Less policing and less crime?

http://fair.org/home/less-crimefighting-less-crime-wsj-avoids-the-evidence/

Here’s a write-up of the latest annual statistics in the New York Times (12/31/14):

The number of murders in New York City has dropped to what years ago would have seemed like an impossible low: 328 killings recorded in 2014, the lowest figure since at least 1963, when the Police Department began collecting reliable statistics….

Reports of major crimes citywide continued their yearlong decline, to 105,428 through Dec. 28, from 110,728 in the same period in 2013, according to Police Department statistics. Murders dropped from 335 in 2013….

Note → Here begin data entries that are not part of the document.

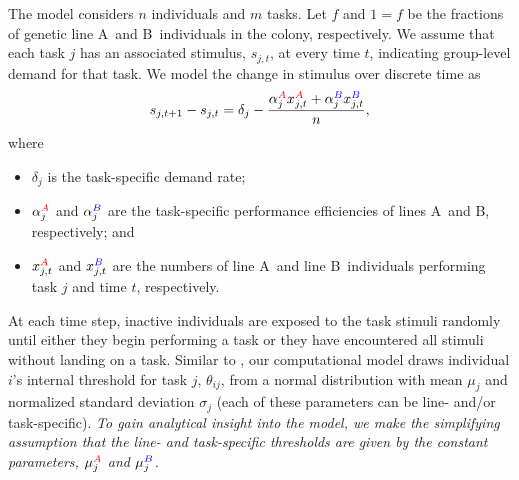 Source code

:\documentclass[10pt]{article}
\newcommand{\A}{{\color{red}A}}
\newcommand{\B}{{\color{blue}B}}
\begin{document}
The model considers $n$ individuals and $m$ tasks. 
{\color{orange}Let $f$ and $1=f$ be the fractions of genetic line \A\ and \B\ individuals in the colony, respectively.}
We assume that each task $j$ has an associated stimulus, $s_{j,t}$, at every time $t$, indicating group-level demand for that task. We model the change in stimulus over discrete time as
\begin{equation}
    s_{j,t+1} - s_{j,t} = \delta_j - \frac{\alpha_j^{\A} x_{j,t}^{\A} + \alpha_j^{\B} x_{j,t}^{\B} }{n}, \label{eq:stim}
\end{equation}
where 
\begin{itemize}
    \item $\delta_j$ is the task-specific demand rate;
    \item $\alpha_j^{\A}$ and $\alpha_j^{\B}$ are the task-specific performance efficiencies of lines \A\ and \B, respectively; and
    \item $x_{j,t}^{\A}$ and $x_{j,t}^{\B}$ are the numbers of line \A\ and line \B\ individuals performing task $j$ and time $t$, respectively.
\end{itemize}

At each time step, inactive individuals are exposed to the task stimuli randomly until either they begin performing a task or they have encountered all stimuli without landing on a task. Similar to \cite{ulrich18}, our computational model draws individual $i$'s internal threshold for task $j$, $\theta_{ij}$, from a normal distribution with mean $\mu_j$ and normalized standard deviation $\sigma_j$ (each of these parameters can be line- and/or task-specific). \textit{To gain analytical insight into the model, we make the simplifying assumption that the line- and task-specific thresholds are given by the constant parameters, $\mu_j^{\A}$ and $\mu_j^{\B}$.}
\end{document}
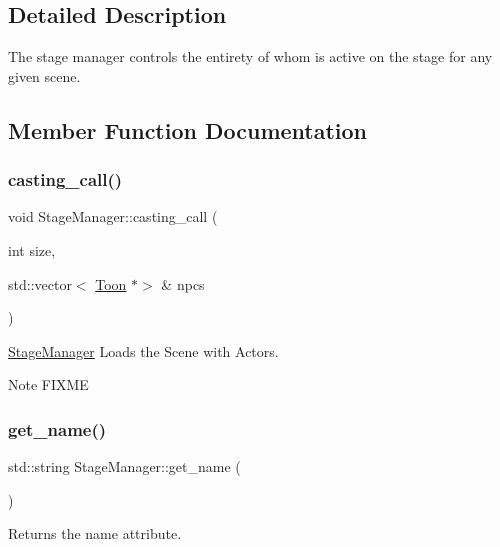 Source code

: \subsection{Detailed Description}
The stage manager controls the entirety of whom is active on the stage for any given scene. 

\subsection{Member Function Documentation}
\mbox{\label{classStageManager_a1fb738edf603ba2e32d30f93ba5b7f8d}} 
\subsubsection{\texorpdfstring{casting\+\_\+call()}{casting\_call()}}
{\footnotesize\ttfamily void Stage\+Manager\+::casting\+\_\+call (\begin{DoxyParamCaption}\item[{int}]{size,  }\item[{std\+::vector$<$ \mbox{\hyperlink{classToon}{Toon}} $\ast$$>$ \&}]{npcs }\end{DoxyParamCaption})}



\mbox{\hyperlink{classStageManager}{Stage\+Manager}} Loads the Scene with Actors. 

\begin{DoxyNote}{Note}
F\+I\+X\+ME 
\end{DoxyNote}
\mbox{\label{classStageManager_a6d08dfabf7c6f226d199c5f1ea5795a1}} 
\subsubsection{\texorpdfstring{get\+\_\+name()}{get\_name()}}
{\footnotesize\ttfamily std\+::string Stage\+Manager\+::get\+\_\+name (\begin{DoxyParamCaption}{ }\end{DoxyParamCaption})}



Returns the name attribute.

The number of robberies, a bellwether crime that erodes public perception of safety, reached their lowest levels yet recorded, 16,326 through Dec. 28, down 14 percent from 2013. The high point for robberies came in 1981, when the police recorded 107,495.

So the Journal article left out arguably the most interesting part of the story: The NYPD’s backing away from stop-and-frisk and reduced interest in small-time busts was accompanied by a 5 percent reduction in major crimes–in direct contradiction to what one would predict from the “broken windows” theory that is still the official crime-fighting ideology of New York City.

Indeed, the Times story, citing a professor of public policy, points out that “despite a continuation of the steep drop in recorded stop-and-frisk encounters, the department’s philosophy of crime prevention has remained the same between the Bloomberg and de Blasio administrations.”